The imported loaves were heavily aerated so they would weigh just 600g despite being the same size as the domestically produced 800g loaves.

“This product, in volume, looks exactly like a standard 800g loaf and obviously may mislead the customer in relation to price and value!” a letter from the Northern Ireland Bakery Employers’ Council declared.

Bread produced in Northern Ireland at that time had to be sold in the UK’s prescribed quantities – 400g or 800g.

As the imported bread (weighing 300g and 600g) took less raw materials to make, they were able to be sold at a lower price, undercutting local bakers.

At one point in 1992, it was estimated between 10% and 15% of the bread consumed in the region was imported from the Republic of Ireland, with fears that should that proportion continue to rise, it could put jobs at risk in Northern Irish bakeries.

“On present trends, it’s possible the Republic of Ireland may change production to 300g and 600g loaves only,” minutes of one meeting warned.

Concern over wheat consumption

However, despite pressure from officials in Northern Ireland, Westminster was reluctant to change the prescribed quantities.

“An average 50g drop in the weight of the current 800g loaf would lead to a drop in wheat consumption of 250,000t by UK bakers. This could cause serious disruption to the market,” a response from the Ministry of Agriculture, Fisheries and Food read.
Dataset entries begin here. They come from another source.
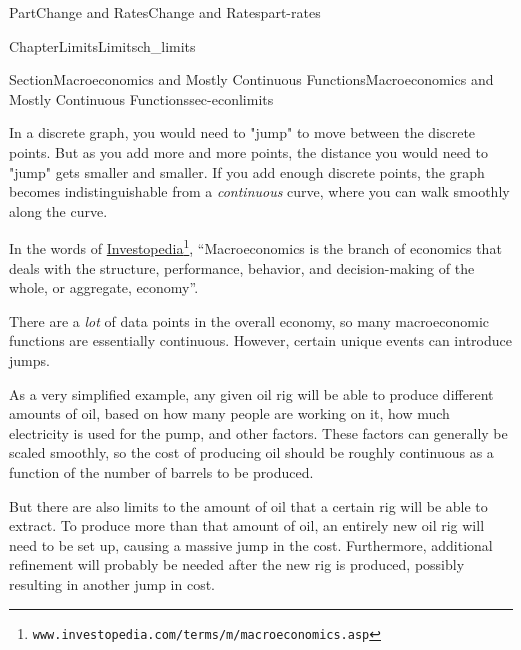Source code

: \documentclass{tufte-book}
\numberwithin{equation}{chapter}
\begin{document}
\begin{partptx}{Part}{Change and Rates}{}{Change and Rates}{}{}{part-rates}
\begin{chapterptx}{Chapter}{Limits}{}{Limits}{}{}{ch_limits}
\begin{sectionptx}{Section}{Macroeconomics and Mostly Continuous Functions}{}{Macroeconomics and Mostly Continuous Functions}{}{}{sec-econlimits}
\begin{image}{0}{1}{0}{}
{
\qquad

}%
\end{image}%
 In a discrete graph, you would need to "jump" to move between the discrete points. But as you add more and more points, the distance you would need to "jump" gets smaller and smaller. If you add enough discrete points, the graph becomes indistinguishable from a \emph{continuous} curve, where you can walk smoothly along the curve.%
\par
In the words of \href{https://www.investopedia.com/terms/m/macroeconomics.asp}{Investopedia}\footnote{\nolinkurl{www.investopedia.com/terms/m/macroeconomics.asp}\label{sec-econlimits-3-2}}, ``Macroeconomics is the branch of economics that deals with the structure, performance, behavior, and decision-making of the whole, or aggregate, economy''.%
\par
There are a \emph{lot} of data points in the overall economy, so many macroeconomic functions are essentially continuous. However, certain unique events can introduce jumps.%
\par
As a very simplified example, any given oil rig will be able to produce different amounts of oil, based on how many people are working on it, how much electricity is used for the pump, and other factors. These factors can generally be scaled smoothly, so the cost of producing oil should be roughly continuous as a function of the number of barrels to be produced.%
\par
But there are also limits to the amount of oil that a certain rig will be able to extract.  To produce more than that amount of oil, an entirely new oil rig will need to be set up, causing a massive jump in the cost. Furthermore, additional refinement will probably be needed after the new rig is produced, possibly resulting in another jump in cost.%

\end{sectionptx}
\end{chapterptx}
\end{partptx}
\end{document}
To avoid this, the wheat would have to be bought into public intervention stores or exported outside the community with the benefit export refunds.
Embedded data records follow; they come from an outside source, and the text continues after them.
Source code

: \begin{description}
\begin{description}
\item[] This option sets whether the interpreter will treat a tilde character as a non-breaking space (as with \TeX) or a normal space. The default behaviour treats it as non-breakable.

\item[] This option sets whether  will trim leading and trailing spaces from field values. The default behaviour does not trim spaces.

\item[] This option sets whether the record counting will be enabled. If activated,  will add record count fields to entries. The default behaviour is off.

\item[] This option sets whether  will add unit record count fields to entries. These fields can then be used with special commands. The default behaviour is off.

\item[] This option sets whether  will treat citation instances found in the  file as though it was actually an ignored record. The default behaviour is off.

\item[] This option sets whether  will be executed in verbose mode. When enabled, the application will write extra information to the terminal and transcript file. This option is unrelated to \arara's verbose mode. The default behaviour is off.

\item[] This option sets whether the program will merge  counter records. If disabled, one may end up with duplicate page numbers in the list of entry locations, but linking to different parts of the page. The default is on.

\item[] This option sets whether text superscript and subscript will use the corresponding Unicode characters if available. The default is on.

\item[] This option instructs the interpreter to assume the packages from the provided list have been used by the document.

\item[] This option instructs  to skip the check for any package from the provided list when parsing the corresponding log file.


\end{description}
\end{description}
The lengthy series of letters and memos reveal many avenues were explored to stop the southern bread entering the region – including an investigation by Trading Standards into the marked weights and actual weights on the imported bread.

There were even allegations – although no evidence was found – that some imported bread was wrapped in the north with southern packaging.

Cassis de Dijon judgement

Minutes and letters detailed fraught discussions with industry groups including the Northern Ireland Bakery Employers’ Council, The National Association of Master Bakers, the Federation of Bakers and even Trading Standards.

“But under EC law, we could not stop the importation of bread from another EC country even though it was not in the prescribed quantities,” a letter from the Department of Economic Development dated October 1992 read.

“As under EC law, goods lawfully produced in one state can be marketed in all other states [the Cassis de Dijon judgement], there are no powers available to us to stop the sale in Northern Ireland of loaves of whatever size produced in the Republic of Ireland.”

An internal departmental memo added: “As far as amending legislation is concerned, I can understand that the tail should not wag the dog. However, in this particular case our interests are not the same as Great Britain…

[The Federation of Bakers’] letter refers to the Northern Ireland problem describing it as “inconvenient” but concludes in the context of the whole bread market this represents only a small percentage. Well, it is more than “inconvenient” for our bakers and it is 100% of our percentage!

“I am afraid I do not find such argumentation compelling and think we should now seriously consider legislation – waiting for European change may be a long game and we could lose much of our industrial capacity in the meantime.”

What happened?

Legislation requiring bread made in the UK to be made in prescribed quantities (400g or multiples of 400g) remained in place until April 2009 when it was overturned by an EU directive.

However, many UK bakers still stick to the traditional large (800g) and small (400g) loaf sizes.

The historic rule dated back as far as the Assize of Bread and Ale of 1266 – the first law in British history to regulate the production and sale of food – which stated that loaves should weigh a pound.

During World War II, this was reduced to 14oz in a bid to save flour. Later, in the 1970s, when the UK switched to the metric system, this was rounded up to 400g.

Bakers in Northern Ireland were keen to take advantage of the rule’s lifting, with Irwin’s claiming to be the first in the region to offer the new sizes, trialling three smaller loaves in its Nutty Krust range.

The bakery decided to make the three loaves permanently available after 300,000 were purchased after the launch.